Source information section start

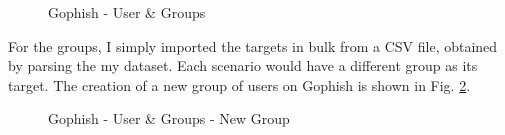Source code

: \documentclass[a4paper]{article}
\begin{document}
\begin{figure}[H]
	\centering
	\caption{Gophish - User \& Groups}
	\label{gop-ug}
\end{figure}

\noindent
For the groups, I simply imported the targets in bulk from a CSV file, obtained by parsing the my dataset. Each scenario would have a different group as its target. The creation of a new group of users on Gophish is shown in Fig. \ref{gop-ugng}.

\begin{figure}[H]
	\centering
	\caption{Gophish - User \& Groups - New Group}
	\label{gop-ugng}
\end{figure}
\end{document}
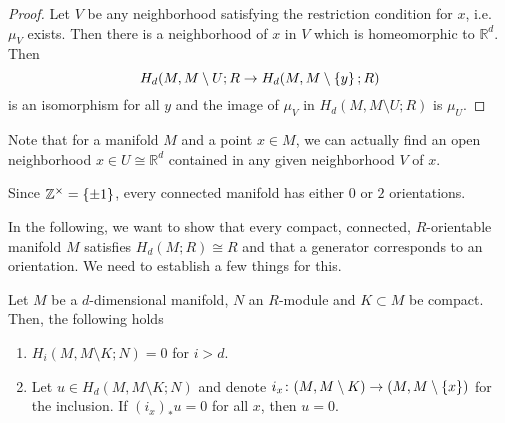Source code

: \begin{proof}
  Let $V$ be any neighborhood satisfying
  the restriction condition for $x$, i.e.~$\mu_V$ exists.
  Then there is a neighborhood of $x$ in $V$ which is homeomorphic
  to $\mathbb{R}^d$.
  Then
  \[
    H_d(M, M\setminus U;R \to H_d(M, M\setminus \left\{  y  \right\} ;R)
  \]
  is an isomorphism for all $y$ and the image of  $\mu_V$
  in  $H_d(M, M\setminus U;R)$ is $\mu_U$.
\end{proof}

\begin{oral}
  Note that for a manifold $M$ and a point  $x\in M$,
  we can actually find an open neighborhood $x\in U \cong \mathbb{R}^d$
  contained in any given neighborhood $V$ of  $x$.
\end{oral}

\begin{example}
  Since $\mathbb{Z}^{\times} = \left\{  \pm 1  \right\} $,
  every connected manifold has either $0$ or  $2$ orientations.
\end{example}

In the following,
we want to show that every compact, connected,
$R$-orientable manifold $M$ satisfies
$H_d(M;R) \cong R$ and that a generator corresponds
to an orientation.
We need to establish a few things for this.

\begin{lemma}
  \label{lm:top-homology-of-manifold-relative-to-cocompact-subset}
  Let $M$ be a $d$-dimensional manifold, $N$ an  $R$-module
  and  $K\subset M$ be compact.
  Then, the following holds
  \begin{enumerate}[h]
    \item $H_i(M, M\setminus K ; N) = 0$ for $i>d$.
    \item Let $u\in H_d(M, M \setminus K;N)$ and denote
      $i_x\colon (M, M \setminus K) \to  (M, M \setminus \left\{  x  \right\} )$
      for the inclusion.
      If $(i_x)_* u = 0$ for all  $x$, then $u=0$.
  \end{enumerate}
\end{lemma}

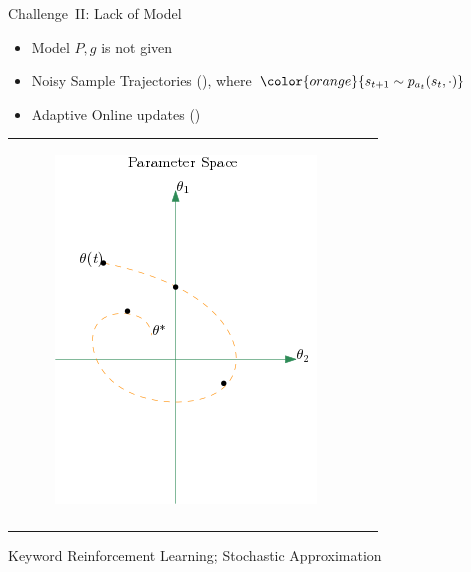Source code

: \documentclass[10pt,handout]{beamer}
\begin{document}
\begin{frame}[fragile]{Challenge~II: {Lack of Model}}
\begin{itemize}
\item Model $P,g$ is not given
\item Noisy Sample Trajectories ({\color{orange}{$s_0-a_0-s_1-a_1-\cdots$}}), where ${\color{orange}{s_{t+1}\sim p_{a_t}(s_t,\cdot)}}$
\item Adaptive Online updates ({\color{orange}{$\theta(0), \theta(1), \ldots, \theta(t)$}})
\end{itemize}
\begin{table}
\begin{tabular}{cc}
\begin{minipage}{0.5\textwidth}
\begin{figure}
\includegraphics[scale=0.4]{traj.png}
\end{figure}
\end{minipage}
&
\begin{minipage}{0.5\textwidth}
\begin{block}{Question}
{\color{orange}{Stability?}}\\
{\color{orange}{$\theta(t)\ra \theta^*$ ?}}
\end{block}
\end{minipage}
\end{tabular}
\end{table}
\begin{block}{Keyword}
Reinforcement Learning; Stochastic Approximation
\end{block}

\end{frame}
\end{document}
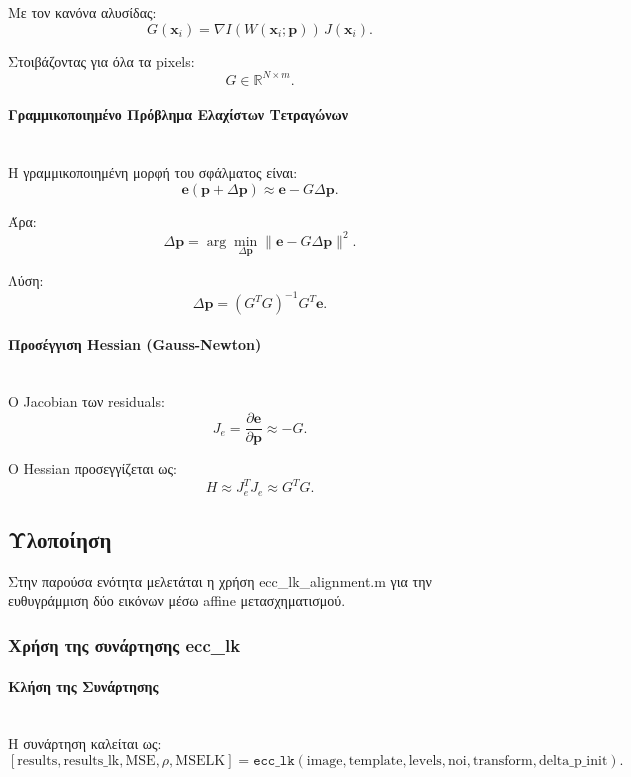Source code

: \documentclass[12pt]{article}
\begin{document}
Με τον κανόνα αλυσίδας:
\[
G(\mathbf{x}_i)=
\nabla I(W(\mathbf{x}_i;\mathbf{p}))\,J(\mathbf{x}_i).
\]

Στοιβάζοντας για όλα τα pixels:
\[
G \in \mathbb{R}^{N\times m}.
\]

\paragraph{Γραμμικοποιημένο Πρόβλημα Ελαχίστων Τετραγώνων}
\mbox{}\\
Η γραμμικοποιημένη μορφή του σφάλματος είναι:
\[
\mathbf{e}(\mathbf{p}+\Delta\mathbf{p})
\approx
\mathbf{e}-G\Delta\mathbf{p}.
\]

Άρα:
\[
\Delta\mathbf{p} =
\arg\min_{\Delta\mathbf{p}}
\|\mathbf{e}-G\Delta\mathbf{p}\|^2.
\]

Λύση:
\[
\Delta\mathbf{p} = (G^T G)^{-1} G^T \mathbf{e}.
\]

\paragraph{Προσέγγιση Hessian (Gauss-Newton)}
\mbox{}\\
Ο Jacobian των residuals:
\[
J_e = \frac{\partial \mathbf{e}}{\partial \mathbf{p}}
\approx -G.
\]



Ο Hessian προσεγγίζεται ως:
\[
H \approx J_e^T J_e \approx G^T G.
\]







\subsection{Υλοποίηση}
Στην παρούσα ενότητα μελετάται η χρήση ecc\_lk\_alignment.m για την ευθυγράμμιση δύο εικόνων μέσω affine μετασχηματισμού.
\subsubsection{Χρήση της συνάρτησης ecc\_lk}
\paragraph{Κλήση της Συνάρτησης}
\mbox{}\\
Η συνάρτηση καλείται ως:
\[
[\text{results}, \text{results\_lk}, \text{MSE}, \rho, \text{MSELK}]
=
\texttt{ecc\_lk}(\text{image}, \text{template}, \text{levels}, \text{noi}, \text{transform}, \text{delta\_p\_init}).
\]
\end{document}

Source information section end
Source information section start

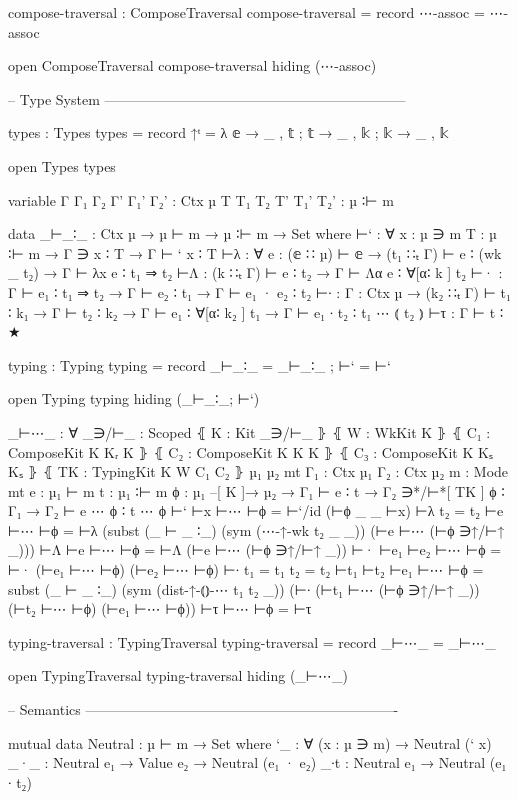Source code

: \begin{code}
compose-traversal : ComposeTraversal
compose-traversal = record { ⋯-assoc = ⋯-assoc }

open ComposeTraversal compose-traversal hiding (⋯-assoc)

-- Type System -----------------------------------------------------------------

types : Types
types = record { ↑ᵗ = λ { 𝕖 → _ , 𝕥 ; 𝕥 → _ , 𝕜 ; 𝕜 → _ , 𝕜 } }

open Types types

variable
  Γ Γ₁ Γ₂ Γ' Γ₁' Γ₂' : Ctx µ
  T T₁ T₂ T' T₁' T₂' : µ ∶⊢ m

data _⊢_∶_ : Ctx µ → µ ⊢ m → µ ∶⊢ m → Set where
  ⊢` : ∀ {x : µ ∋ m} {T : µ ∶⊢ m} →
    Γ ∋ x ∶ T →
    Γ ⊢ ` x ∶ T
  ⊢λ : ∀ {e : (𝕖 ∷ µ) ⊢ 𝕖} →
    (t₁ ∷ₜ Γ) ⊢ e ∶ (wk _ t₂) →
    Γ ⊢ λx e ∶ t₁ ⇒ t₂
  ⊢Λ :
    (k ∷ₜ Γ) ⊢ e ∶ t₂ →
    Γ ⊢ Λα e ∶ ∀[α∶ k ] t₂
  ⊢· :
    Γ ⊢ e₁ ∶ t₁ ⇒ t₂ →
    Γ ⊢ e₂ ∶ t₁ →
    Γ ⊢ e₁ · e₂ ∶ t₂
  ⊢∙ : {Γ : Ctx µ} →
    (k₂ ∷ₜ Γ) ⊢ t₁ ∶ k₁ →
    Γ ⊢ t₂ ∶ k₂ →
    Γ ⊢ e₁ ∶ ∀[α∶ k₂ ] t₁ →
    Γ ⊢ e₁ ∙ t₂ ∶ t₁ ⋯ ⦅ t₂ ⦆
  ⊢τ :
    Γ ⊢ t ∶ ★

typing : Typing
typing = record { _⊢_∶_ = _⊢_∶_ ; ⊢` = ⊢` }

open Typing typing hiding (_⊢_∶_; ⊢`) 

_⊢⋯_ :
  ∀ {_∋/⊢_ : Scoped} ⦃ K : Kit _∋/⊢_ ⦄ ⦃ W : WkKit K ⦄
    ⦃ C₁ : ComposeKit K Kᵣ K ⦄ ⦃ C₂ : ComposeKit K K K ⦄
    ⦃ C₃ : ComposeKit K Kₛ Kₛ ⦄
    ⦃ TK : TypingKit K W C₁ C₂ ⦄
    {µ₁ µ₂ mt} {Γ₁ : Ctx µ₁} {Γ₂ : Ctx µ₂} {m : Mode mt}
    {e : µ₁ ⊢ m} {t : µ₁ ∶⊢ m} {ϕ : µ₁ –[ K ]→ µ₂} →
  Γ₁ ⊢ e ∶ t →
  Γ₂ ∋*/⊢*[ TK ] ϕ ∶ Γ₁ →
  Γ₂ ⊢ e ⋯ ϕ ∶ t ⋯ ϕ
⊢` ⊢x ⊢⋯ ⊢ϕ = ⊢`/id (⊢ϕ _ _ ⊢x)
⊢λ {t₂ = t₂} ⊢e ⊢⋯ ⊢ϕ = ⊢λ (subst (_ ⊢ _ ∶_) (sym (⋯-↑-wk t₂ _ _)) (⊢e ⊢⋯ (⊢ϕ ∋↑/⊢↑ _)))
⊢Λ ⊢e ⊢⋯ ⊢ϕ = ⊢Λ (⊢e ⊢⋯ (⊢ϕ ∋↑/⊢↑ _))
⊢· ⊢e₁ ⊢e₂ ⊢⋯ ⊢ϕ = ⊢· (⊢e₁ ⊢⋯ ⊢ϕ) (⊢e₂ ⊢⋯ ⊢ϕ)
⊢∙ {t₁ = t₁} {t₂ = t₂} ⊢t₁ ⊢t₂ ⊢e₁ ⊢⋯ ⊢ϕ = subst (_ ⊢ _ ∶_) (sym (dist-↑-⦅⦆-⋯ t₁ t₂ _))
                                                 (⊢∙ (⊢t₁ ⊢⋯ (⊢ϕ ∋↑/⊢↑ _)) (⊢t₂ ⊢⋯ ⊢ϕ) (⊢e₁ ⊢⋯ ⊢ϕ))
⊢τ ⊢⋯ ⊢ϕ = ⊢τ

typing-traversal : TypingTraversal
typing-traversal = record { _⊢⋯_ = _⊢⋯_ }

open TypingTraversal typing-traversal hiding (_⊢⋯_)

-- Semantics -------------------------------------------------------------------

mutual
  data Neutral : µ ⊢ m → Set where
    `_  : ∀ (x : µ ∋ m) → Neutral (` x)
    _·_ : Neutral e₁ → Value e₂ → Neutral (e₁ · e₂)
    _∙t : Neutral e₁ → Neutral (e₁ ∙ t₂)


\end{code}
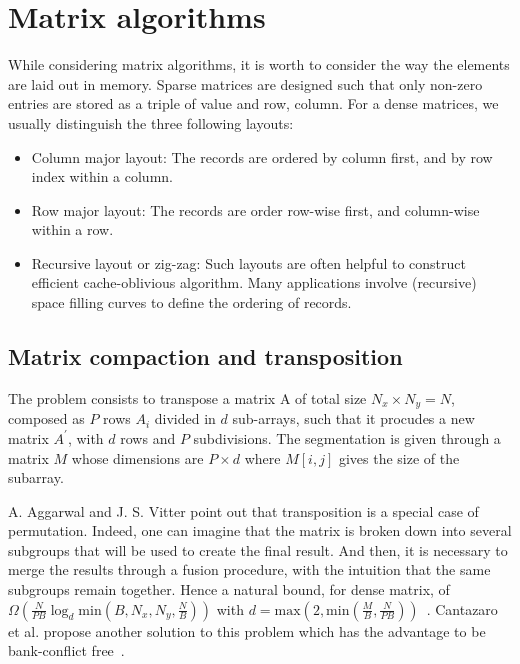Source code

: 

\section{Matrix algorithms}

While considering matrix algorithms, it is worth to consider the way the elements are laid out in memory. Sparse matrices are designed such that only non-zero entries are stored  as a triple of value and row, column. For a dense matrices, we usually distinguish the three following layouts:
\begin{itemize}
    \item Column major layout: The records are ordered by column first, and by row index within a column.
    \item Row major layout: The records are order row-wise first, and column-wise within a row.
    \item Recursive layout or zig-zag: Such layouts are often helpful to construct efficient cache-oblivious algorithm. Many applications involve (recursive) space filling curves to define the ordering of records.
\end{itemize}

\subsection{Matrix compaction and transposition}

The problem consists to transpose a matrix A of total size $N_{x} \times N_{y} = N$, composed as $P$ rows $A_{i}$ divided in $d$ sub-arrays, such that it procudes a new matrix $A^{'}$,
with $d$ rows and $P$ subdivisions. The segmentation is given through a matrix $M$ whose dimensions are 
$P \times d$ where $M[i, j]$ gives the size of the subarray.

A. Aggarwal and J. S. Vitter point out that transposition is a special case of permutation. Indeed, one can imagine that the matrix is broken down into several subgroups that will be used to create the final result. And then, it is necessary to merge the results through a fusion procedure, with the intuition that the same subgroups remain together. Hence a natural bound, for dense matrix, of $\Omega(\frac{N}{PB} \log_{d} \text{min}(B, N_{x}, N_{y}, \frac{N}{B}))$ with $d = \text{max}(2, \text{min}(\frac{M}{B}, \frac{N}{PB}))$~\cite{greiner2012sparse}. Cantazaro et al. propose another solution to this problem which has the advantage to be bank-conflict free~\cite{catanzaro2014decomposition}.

Source information section end

Your reply should be a single number: the count of lines above that include the string "image".

Exercise answer:
2